On December 13, 2007, the Delaware Chancery Court ruled that the June 29 meeting at which Fogel was given the option to resign or be fired did not qualify as a board meeting under Delaware law and that as a consequence, Fogel was authorized to exercise his right under the bylaws to call for a special shareholder meeting on July 1 because the board did not formally remove him until later that day. The court ordered U.S. Energy and its board to hold such a meeting.
Instead, the remaining directors moved first to modify the court’s order and then to have it re-argued. Concerned that the directors were trying to evade the court’s ruling, Fogel asked the court to order that the shareholder meeting be held on January 7, 2008. U.S. Energy filed for chapter 11 protection before the court could rule on the motion.

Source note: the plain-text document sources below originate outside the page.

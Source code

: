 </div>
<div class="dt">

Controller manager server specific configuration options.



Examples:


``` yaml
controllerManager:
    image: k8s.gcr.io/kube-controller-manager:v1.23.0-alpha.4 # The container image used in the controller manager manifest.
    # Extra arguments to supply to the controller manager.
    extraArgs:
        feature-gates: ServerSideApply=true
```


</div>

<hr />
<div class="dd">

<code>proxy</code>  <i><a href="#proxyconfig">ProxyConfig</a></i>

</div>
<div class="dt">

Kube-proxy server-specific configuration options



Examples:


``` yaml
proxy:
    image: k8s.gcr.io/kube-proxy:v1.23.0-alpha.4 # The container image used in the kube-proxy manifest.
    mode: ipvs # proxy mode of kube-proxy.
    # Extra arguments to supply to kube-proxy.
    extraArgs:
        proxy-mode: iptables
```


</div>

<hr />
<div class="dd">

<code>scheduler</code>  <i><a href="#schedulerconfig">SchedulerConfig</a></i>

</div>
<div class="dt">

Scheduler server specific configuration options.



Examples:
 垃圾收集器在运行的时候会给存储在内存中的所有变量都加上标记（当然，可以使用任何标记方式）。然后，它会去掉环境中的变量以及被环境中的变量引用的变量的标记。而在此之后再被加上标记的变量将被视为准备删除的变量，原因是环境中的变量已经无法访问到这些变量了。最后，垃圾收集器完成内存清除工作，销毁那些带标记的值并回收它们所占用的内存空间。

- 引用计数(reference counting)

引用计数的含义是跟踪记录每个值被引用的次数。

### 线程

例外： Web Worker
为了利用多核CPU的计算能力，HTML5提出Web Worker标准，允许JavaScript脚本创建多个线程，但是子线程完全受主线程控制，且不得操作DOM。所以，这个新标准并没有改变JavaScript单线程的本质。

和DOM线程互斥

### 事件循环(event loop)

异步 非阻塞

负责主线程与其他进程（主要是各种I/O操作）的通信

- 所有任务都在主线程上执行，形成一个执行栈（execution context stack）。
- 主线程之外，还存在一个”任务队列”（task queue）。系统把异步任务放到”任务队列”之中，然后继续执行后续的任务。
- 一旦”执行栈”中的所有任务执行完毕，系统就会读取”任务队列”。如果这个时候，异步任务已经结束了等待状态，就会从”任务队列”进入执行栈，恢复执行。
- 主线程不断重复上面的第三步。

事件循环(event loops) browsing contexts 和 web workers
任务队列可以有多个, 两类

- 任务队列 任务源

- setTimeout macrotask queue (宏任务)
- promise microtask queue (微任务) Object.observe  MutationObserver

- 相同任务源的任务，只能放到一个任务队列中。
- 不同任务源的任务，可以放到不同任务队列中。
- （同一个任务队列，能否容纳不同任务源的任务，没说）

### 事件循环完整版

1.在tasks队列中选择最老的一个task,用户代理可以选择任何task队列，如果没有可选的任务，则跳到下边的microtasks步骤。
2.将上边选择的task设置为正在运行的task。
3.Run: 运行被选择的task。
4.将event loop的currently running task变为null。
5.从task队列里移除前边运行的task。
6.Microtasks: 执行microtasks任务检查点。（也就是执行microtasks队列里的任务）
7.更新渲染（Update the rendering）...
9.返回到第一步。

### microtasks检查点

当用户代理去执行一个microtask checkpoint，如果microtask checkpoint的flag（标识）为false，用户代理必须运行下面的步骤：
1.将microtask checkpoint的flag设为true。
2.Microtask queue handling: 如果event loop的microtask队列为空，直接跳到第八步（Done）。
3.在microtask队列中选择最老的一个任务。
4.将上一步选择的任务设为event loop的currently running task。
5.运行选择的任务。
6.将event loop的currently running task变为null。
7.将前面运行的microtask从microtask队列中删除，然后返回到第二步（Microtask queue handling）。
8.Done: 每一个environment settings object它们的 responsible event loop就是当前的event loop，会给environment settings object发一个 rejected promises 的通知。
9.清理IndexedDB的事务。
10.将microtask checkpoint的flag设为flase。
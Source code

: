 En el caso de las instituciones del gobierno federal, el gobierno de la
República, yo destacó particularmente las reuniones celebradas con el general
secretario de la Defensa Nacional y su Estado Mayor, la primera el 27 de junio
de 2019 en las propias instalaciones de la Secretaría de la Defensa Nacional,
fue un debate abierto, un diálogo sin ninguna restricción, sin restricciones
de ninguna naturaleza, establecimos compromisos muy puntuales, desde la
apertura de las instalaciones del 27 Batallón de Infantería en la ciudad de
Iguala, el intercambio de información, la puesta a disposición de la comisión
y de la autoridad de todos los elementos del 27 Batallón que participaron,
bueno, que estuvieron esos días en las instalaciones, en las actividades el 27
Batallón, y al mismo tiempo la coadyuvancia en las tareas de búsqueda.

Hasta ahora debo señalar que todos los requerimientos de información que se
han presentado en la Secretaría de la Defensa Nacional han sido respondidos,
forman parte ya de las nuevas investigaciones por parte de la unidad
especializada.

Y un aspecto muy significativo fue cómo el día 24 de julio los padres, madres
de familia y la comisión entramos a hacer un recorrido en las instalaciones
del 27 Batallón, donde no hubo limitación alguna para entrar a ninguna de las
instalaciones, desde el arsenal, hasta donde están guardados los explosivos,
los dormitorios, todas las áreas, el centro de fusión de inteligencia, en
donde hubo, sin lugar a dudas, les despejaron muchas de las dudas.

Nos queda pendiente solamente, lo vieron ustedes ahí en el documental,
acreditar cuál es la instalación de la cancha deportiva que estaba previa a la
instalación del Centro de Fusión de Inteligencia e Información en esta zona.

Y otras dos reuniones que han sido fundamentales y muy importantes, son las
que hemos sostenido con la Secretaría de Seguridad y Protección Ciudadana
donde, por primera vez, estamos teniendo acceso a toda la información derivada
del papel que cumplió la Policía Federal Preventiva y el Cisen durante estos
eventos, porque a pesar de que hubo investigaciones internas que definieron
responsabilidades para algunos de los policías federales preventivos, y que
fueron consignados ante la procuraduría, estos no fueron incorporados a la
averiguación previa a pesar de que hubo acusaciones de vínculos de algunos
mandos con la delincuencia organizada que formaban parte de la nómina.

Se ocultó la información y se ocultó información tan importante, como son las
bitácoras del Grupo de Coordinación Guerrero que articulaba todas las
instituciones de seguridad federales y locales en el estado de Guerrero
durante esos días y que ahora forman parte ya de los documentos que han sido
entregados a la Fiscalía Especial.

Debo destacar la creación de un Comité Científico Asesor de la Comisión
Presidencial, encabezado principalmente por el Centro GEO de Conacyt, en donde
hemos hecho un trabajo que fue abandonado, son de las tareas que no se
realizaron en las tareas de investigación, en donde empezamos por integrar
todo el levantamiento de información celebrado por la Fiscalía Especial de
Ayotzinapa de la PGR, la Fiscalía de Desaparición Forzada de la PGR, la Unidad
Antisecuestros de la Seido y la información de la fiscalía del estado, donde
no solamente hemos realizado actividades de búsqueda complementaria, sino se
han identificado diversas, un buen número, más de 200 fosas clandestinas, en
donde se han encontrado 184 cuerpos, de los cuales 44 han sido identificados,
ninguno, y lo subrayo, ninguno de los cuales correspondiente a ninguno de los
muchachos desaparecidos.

The bankruptcy filing, however, did not prevent the Delaware Chancery Court from ruling on Fogel’s request that a date be established for the meeting. Acknowledging that scheduling a shareholder meeting is not the sort of “ministerial act” that would be excepted from the automatic stay, the court concluded that the stay did not bar it from scheduling a meeting under the circumstances:
This Court is the proper forum for resolving the issue. Indeed, I have already resolved the question of whether a meeting should be held and need now only to set a date. Moreover, this Court, the Delaware Supreme Court, and federal bankruptcy courts have held that corporate governance does not cease when a company files a petition under Chapter 11 and that issues of corporate governance are best left to the courts of the state of incorporation.
According to the court, it is only in cases where the challenger to a call for a shareholder meeting can demonstrate that the party calling for the meeting is "guilty of clear abuse" - a determination that turns on "whether rehabilitation (of the debtor) will be seriously threatened, rather than merely delayed" - that bankruptcy law or bankruptcy courts will interfere with the “well-settled rule” that the right to compel a shareholder meeting for the purpose of electing a new board continues during a chapter 11 case. Concluding that the remaining directors had made no showing of clear abuse, the court directed that a shareholder meeting be convened by the end of January 2008.
U.S. Energy Systems is the second notable ruling from the Delaware Chancery Court in recent years on the effect of a bankruptcy filing on traditional corporate governance rules. In a 2006 ruling, Esopus Creek Value LP v. Hauf, the court determined that a board of directors’ decision to structure the corporation’s asset sale as a bankruptcy sale amounted to inequitable conduct because the corporation was financially sound, although delinquent in its Securities and Exchange Commission filings, and its single self-admitted purpose for seeking bankruptcy protection was to effect the asset sale transaction without complying with common-stock voting requirements.
Fogel v. U.S. Energy Systems, Inc., 2008 WL 151857 (Del. Ch. Jan. 15, 2008).
Esopus Creek Value LP v. Hauf, 913 A.2d 593 (Del. Ch. 2006).